“For all the flaws in its vertebrae, Dunkirk still shows us that [writer/director Christopher] Nolan is as strong a visual artist as he’s ever been, and the stripped-down nature of the execution here gives us a chance to observe the merits of his screenwriting talent.”
by Ken Bakely
The most impressive decision that Christopher Nolan makes in Dunkirk is allowing his plot – which is, in scale, immense and consequential – to contain itself within the most limited scope possible. The enemy is never seen onscreen, their effects a more apt, omnipresent standin. The war stretches on infinitely outside the boundaries of its world, existing in a space where the era before it is irrelevant. The surrounding political and global environment is also pointless: aside from the last few seconds, Winston Churchill is never even mentioned. As a result, the film is without narrative excess: it’s 106 minutes long, living up to the single noun simplicity of the title. Most characters, for better or worse, are never given names outside of the end credits.
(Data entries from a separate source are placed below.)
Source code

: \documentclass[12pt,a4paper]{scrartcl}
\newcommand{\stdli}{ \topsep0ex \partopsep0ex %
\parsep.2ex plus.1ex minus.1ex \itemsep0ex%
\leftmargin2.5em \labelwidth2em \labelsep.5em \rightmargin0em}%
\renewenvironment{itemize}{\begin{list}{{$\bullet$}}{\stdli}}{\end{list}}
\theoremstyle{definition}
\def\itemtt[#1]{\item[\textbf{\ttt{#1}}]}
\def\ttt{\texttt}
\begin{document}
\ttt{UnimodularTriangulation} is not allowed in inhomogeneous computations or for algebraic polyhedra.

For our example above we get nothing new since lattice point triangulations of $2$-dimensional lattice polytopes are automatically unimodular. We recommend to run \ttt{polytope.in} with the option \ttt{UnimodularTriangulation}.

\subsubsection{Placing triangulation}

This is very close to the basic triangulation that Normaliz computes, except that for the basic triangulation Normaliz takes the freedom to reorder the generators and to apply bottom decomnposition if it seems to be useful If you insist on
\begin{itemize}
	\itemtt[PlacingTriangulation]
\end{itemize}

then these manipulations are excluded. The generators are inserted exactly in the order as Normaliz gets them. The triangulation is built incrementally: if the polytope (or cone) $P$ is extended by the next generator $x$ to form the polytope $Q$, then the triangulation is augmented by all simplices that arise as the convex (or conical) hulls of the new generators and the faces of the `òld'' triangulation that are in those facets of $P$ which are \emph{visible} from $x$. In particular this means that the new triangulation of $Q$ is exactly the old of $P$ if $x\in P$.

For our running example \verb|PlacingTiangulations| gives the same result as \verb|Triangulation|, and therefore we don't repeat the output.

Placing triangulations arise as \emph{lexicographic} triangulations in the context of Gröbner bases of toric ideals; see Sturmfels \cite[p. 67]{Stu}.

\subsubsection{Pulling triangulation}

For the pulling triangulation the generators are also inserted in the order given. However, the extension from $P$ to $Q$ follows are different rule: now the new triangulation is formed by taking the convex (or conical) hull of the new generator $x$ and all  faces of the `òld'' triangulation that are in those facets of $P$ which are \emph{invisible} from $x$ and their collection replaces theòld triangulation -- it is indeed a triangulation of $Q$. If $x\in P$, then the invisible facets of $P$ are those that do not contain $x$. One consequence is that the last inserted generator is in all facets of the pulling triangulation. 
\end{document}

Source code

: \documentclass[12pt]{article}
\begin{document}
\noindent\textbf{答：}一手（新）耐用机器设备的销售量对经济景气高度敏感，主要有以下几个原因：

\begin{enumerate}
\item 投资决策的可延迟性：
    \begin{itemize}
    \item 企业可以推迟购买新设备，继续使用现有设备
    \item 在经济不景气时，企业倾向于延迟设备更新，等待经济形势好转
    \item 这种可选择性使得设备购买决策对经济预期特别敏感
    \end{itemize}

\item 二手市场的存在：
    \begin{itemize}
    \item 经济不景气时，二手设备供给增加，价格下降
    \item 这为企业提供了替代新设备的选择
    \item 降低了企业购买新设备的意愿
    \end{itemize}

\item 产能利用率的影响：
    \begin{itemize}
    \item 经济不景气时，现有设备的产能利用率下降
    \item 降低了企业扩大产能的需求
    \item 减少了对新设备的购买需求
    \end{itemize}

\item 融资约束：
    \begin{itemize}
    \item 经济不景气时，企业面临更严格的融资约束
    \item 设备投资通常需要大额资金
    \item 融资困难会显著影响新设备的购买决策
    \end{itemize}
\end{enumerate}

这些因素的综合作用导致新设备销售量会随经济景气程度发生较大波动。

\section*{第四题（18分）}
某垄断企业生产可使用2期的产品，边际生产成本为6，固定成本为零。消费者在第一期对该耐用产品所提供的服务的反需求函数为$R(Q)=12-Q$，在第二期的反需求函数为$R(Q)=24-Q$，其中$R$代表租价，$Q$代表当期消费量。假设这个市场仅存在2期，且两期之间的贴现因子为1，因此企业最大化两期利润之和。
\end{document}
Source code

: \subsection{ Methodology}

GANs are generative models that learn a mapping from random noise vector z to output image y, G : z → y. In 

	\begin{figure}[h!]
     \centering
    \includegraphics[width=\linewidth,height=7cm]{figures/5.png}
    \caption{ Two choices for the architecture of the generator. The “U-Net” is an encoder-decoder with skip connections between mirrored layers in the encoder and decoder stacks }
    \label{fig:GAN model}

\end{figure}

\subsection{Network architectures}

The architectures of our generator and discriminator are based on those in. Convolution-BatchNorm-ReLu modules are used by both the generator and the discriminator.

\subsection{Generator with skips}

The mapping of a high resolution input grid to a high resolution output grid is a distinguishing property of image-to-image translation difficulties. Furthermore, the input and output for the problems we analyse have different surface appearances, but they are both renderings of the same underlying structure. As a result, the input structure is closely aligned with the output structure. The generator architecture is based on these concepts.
Yet the story is presented in an unambiguously past-tense manner. Dividing the events of the evacuation into three sections – land, sea, and air – Nolan shows off the endless number of moving parts which the mission required, as interlocked as the parts of the stopwatch whose sharp ticking provides acts as a metronome for Hans Zimmer’s score. Without names, we recognize faces: that of a young soldier (Fionn Whitehead), who barely survives the city of Dunkirk itself, and faces even more challenges as an evacuee; that of a middle-aged man (Mark Rylance), captaining a small yacht with his son (Tom Glynn-Carney) and a local, teenaged assistant (Barry Keoghan), who are part of the civilian-populated mission to undertake the act of evacuating; those of pilots who make the dangerous journey across the English Channel in the air, dealing with deft, sudden bursts of life-threatening combat from the Luftwaffe.
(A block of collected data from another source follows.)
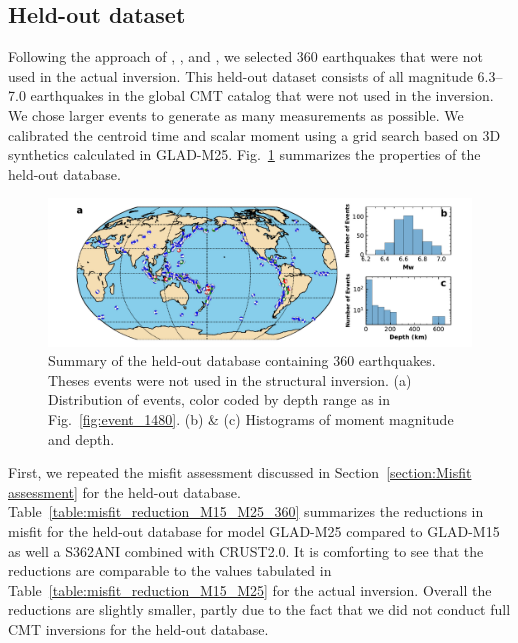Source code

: \documentclass[extra,mreferee]{gji}
\begin{document}
\subsection{Held-out dataset}

Following the approach of \cite{tape2009adjoint}, \cite{chen2015multiparameter}, and \cite{bozdaug2016global},
we selected 360 earthquakes that were not used in the actual inversion.
This held-out dataset consists of all magnitude 6.3--7.0 earthquakes in the global CMT catalog that were not used in the inversion.
We chose larger events to generate as many measurements as possible.
We calibrated the centroid time and scalar moment using a grid search based on 3D synthetics calculated in GLAD-M25.
Fig.~\ref{fig:events_360} summarizes the properties of the held-out database.

\begin{figure}
  \centering
  \includegraphics[width=\textwidth]{figures/events_360.pdf}
  \caption{Summary of the held-out database containing 360 earthquakes. Theses events were not used in the structural inversion. (a) Distribution of events, color coded by depth range as in Fig.~\ref{fig:event_1480}. (b) \& (c) Histograms of moment magnitude and depth.}
  \label{fig:events_360}
\end{figure}

First, we repeated the misfit assessment discussed in Section~\ref{section:Misfit assessment} for the held-out database.
Table~\ref{table:misfit_reduction_M15_M25_360} summarizes the reductions in misfit for the held-out database for model GLAD-M25 compared to GLAD-M15 as well a S362ANI combined with CRUST2.0.
It is comforting to see that the reductions are comparable to the
values tabulated in Table~\ref{table:misfit_reduction_M15_M25} for the actual inversion.
Overall the reductions are slightly smaller, partly due to the fact that we did not conduct full CMT inversions for the held-out database.
\end{document}
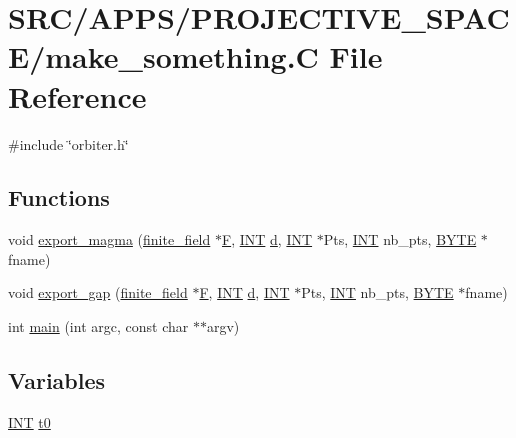 \hypertarget{make__something_8_c}{}\section{S\+R\+C/\+A\+P\+P\+S/\+P\+R\+O\+J\+E\+C\+T\+I\+V\+E\+\_\+\+S\+P\+A\+C\+E/make\+\_\+something.C File Reference}
\label{make__something_8_c}
{\ttfamily \#include \char`\"{}orbiter.\+h\char`\"{}}\newline
\subsection*{Functions}
\begin{DoxyCompactItemize}
\item 
void \mbox{\hyperlink{make__something_8_c_a24d47d809bb1982155fab1fa6e86b7b6}{export\+\_\+magma}} (\mbox{\hyperlink{classfinite__field}{finite\+\_\+field}} $\ast$\mbox{\hyperlink{simeon_8_c_a21a61c535ff7d9d4b674461d3b19fffa}{F}}, \mbox{\hyperlink{galois_8h_a09fddde158a3a20bd2dcadb609de11dc}{I\+NT}} \mbox{\hyperlink{simeon_8_c_a4339ca06fa882e69473d37bd6d7917d1}{d}}, \mbox{\hyperlink{galois_8h_a09fddde158a3a20bd2dcadb609de11dc}{I\+NT}} $\ast$Pts, \mbox{\hyperlink{galois_8h_a09fddde158a3a20bd2dcadb609de11dc}{I\+NT}} nb\+\_\+pts, \mbox{\hyperlink{galois_8h_ab6cc7b4aeb6ea31aba2b3fbfc83ff5e6}{B\+Y\+TE}} $\ast$fname)
\item 
void \mbox{\hyperlink{make__something_8_c_a2df5ce810ead281d3e2c885149bcfb7c}{export\+\_\+gap}} (\mbox{\hyperlink{classfinite__field}{finite\+\_\+field}} $\ast$\mbox{\hyperlink{simeon_8_c_a21a61c535ff7d9d4b674461d3b19fffa}{F}}, \mbox{\hyperlink{galois_8h_a09fddde158a3a20bd2dcadb609de11dc}{I\+NT}} \mbox{\hyperlink{simeon_8_c_a4339ca06fa882e69473d37bd6d7917d1}{d}}, \mbox{\hyperlink{galois_8h_a09fddde158a3a20bd2dcadb609de11dc}{I\+NT}} $\ast$Pts, \mbox{\hyperlink{galois_8h_a09fddde158a3a20bd2dcadb609de11dc}{I\+NT}} nb\+\_\+pts, \mbox{\hyperlink{galois_8h_ab6cc7b4aeb6ea31aba2b3fbfc83ff5e6}{B\+Y\+TE}} $\ast$fname)
\item 
int \mbox{\hyperlink{make__something_8_c_a217dbf8b442f20279ea00b898af96f52}{main}} (int argc, const char $\ast$$\ast$argv)
\end{DoxyCompactItemize}
\subsection*{Variables}
\begin{DoxyCompactItemize}
\item 
\mbox{\hyperlink{galois_8h_a09fddde158a3a20bd2dcadb609de11dc}{I\+NT}} \mbox{\hyperlink{make__something_8_c_a4268f4fe222ffb119218a0199f5e1904}{t0}}
\end{DoxyCompactItemize}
Nolan’s ensemble drama plays around with the timeframe that each piece uses up – the land segment occupying a week, the sea segment occupying a day, and the air segment occupying an hour. He cuts between them fluidly. In his quest for structural minimalism, he not only drops us into the action, but makes the daring presumption that his audience understands what the Dunkirk evacuation was. Regardless, a problem he encountered with the overplotting of Interstellar is avoided from the get-go.
And moment to moment, the film operates very well, the pacing perfectly complementing the urgency of the events onscreen. There’s a vividness to Hoyte van Hoytema’s cinematography, which, despite depending on various shades of muted-out, exercises a great sense of humanity through tight pushes on faces. Down the line, the performances are all fine. As the movie is light on dialogue, it calls attention into the art of the reaction, movement, and the peculiarities of body language. The newcomers – Whitehead, and, as you’ve heard, Harry Styles as a fellow soldier – manage to hold their own against the cast’s more seasoned veterans. It’s all part of Nolan’s skill in creating worlds which are immersive in their own presentation.
But simultaneously, the choppy, pieced-together nature of the story structure serves as a detachment, as Dunkirk is forced to rely on big, sweeping setpieces to convey minute emotions. The precise editing of individual scenes clashes against a non-chronological nature – recall that business about weeks, days, and hours. At times it seems as if we are about to understand how what happened to a character earlier led to their later state, but the script is frustratingly asymmetrical in regards to what it considers important. There’s nothing wrong with how the film seeks to present itself as one of the more intense, direct recreations of a single piece of war history, yet there’s also the notion that Nolan ends up overcomplicating things with his intent to mimic the parallelism of that famous post-evacuation Churchill speech.
Yet for all the flaws in its vertebrae, Dunkirk still shows us that Nolan is as strong a visual artist as he’s ever been, and the stripped-down nature of the execution here gives us a chance to observe the merits of his screenwriting talent. As a filmmaker who typically uses the overt to the point of it feeling like a crutch, this is an admirably staged and well-resourced dismissal of the most basic criticisms he’s typically dogged with. Within all the noise, the commotion, and the disorientation which overwhelms (both intentional and unintentional), there is an active glimpse of the specific personal struggle which drives the participants of these conflicts. That the movie never allows us to view these anonymous characters as ragdolls, shows that it has not lost sight of why this story should be told.